We’ve all used calculators with solar cells powering them. These devices never require any battery power and don’t even need to be turned off. Providing there’s enough light, they just go on and on, working day to day, week to week. Perhaps you’ve also noticed larger solar panels. Emergency road signs for example. Many street lights are powered by solar these days too. These lights contain batteries which charge in daytime when sunlight shines on the solar cells. During the night, a photoresistor then detects little to no light availability and a circuit board then triggers batteries to power LED lights.
Photovoltaics (photo means light, voltaic means electricity) are now used in much less exotic ways than previously when they were utilized almost exclusively in space to power electrical systems within satellites.
On a bright sunny day, the sun produces approximately 1,000 watts of energy for every square meter of our planet’s surface. Should we be able to harness that amount of energy, we’d be able to power our homes and businesses entirely free of charge.
Here, we will examine solar cells and solar panels and learn exactly how they convert energy from the sun into electricity.
Without getting overly technical with regards to how electricity is produced, let’s focus on the provision of a basic explanation of how solar panels work in order to produce power in the way they do.
Firstly solar panels harness solar energy from the sun in individual solar cells. The energy is then transferred to an inverter which converts it to electricity, suitable for use in your home.
A semiconductor material such as silicon absorbs particles of light when the sun shines on the photovoltaic cells (PV cells) within solar panels. Particles of electricity (electrons) which are negatively charged, begin to flow through the solar cells in a single direction, which means that a current is created.

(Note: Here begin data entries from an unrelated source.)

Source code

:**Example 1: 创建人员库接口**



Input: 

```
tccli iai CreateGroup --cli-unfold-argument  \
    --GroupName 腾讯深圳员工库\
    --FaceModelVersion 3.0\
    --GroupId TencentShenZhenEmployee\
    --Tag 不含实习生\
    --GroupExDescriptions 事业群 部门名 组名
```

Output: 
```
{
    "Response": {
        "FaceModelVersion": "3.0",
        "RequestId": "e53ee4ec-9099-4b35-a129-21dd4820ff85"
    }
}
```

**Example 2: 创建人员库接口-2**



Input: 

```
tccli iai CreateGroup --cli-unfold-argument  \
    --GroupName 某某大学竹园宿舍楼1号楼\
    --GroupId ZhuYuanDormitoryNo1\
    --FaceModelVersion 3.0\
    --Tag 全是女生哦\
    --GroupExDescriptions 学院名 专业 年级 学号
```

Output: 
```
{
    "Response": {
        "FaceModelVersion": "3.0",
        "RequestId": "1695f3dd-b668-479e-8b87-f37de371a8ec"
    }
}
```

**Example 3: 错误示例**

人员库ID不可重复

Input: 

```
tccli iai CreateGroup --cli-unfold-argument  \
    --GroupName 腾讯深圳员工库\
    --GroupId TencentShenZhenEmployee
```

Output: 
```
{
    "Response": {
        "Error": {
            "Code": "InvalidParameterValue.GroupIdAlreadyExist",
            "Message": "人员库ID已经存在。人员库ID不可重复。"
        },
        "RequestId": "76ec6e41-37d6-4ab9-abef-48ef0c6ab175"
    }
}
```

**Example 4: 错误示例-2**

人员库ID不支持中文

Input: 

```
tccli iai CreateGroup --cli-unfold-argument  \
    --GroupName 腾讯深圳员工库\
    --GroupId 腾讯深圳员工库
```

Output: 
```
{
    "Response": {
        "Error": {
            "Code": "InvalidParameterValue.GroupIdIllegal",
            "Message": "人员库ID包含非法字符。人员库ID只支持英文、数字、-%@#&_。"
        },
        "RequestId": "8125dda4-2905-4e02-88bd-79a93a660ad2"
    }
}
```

The solar panels are constructed from a series of interconnected cells.
Solar panels create direct current (DC) electricity. Our homes do not run on DC power, they run on AC, and this is what makes a solar inverter necessary. The inverter changes DC to AC or alternating current. Any excess AC which is not used is sent to the electric grid and is then credited to your account, providing your utility company offers this facility - most utility companies in Massachusetts do.
Nevertheless, if you prefer to live completely free of the grid, you can if you so wish use a backup generator should your solar supplies be running low. There is an alternative however. The second stand-alone system can come from batteries. Batteries though can add a hefty price and take a lot of maintenance.
The alternative as mentioned is to connect your home to the utility grid. This way, you can purchase power as and when you require it, and sell it back when your system is producing an excess amount to what you require. Do keep in mind though that your own utility company may not be required to participate in this business model and buyback price vary rather a lot from provider to provider. Further, special equipment is needed in order to ensure that the power you have is compatible to the utility company.